Keen on Kids - Spanning the Autism Spectrum: National Autism Awareness Month
April 18, 2011, Wheaton, IL – Autism spectrum disorder (ASD) is a neurodevelopment disorder that alters how nerve cells and their synapses connect, thereby affected the way the brain transmits information. ASD is diagnosed usually by the age of 3. According to the Center for Disease Control, experts estimate that 1 out of 110 children are diagnosed with ASD – with an overwhelming prevalence of the disorder occurring in boys at a rate of nearly 1 in every 70 male children being affected.
“April is National Autism Awareness Month and allows us to shine a light on this important disorder that is affecting so many of our kids with symptoms that carry on into their adulthood,” notes Dr. Mary Keen, Medical Director of Pediatric Rehabilitation, who is board-certified in neuro-developmental disabilities. “Generally speaking, Autism results from irregularities or abnormalities in function or structure of the brain and research shows that environmental factors and genetics may play a role in its occurrence. Though the experts agree that there is no concrete single cause, we do agree that the sooner parents, teachers, and physicians recognize the symptoms and a child is diagnosed, the better chance of improvement through available treatment options.”
Symptoms of Autism can vary greatly but common signs include a lack of or a delay in spoken language or difficulty in communicating altogether, repetitive behaviors, such as obsessively lining up objects in a row or performing tasks over and over, unusual responses to sensory stimulation, and especially difficulty in initiating or maintaining peer relationships. While there is currently no cure, Autism is treatable.
“There are a variety of treatments available and early intervention can greatly reduce problem behaviors and issues,” explains Keen. “For example at Marianjoy, our speech therapists work with autistic children’s communication skills so they can better express their needs, wants, and ideas. Our occupational therapists work to help autistic children organize the sights, sounds, and movements they encounter and help them regulate their responses, while our physical therapists help the kids coordinate movements so they can successfully and safely negotiate their environment and participate in activities.”
In addition, Marianjoy’s Medical Library has recently launched a new website, InformationConnections.org, especially for parents of children with developmental disabilities and chronic diseases.

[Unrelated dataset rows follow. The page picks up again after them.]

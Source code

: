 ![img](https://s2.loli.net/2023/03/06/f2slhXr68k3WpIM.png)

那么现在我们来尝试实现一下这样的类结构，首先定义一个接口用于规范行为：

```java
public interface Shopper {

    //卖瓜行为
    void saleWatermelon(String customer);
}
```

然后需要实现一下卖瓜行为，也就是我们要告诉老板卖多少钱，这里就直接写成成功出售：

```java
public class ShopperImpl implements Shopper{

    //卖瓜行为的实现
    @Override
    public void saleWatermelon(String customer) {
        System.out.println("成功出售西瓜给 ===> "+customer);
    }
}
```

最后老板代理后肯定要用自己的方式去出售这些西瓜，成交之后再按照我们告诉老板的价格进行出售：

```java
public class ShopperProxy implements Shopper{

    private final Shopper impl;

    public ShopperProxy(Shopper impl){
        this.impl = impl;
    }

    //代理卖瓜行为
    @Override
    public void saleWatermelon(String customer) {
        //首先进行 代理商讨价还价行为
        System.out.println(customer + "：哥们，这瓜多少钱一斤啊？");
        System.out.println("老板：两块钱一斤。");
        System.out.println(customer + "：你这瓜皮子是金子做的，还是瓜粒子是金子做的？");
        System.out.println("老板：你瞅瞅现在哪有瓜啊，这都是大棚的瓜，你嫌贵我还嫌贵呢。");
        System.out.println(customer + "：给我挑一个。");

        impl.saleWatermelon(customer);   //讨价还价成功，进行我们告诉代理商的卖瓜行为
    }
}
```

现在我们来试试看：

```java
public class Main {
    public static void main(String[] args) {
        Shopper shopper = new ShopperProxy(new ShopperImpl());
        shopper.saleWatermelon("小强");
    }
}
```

Through a grant from the National Library of Medicine, the site provides centralized access to up-to-date, reliable, high-quality health information resources with a special focus on Autism, Cerebral Palsy, ADHD, Down syndrome and Traumatic Brain Injury.
“Education and family involvement are both critical in treating autism,” notes Keen. “There is a very large autism community, through websites, support groups, and national and local organizations, where practitioners, physicians, and parents can share resources and experiences. Together we can make a difference in treating and understanding Autism.”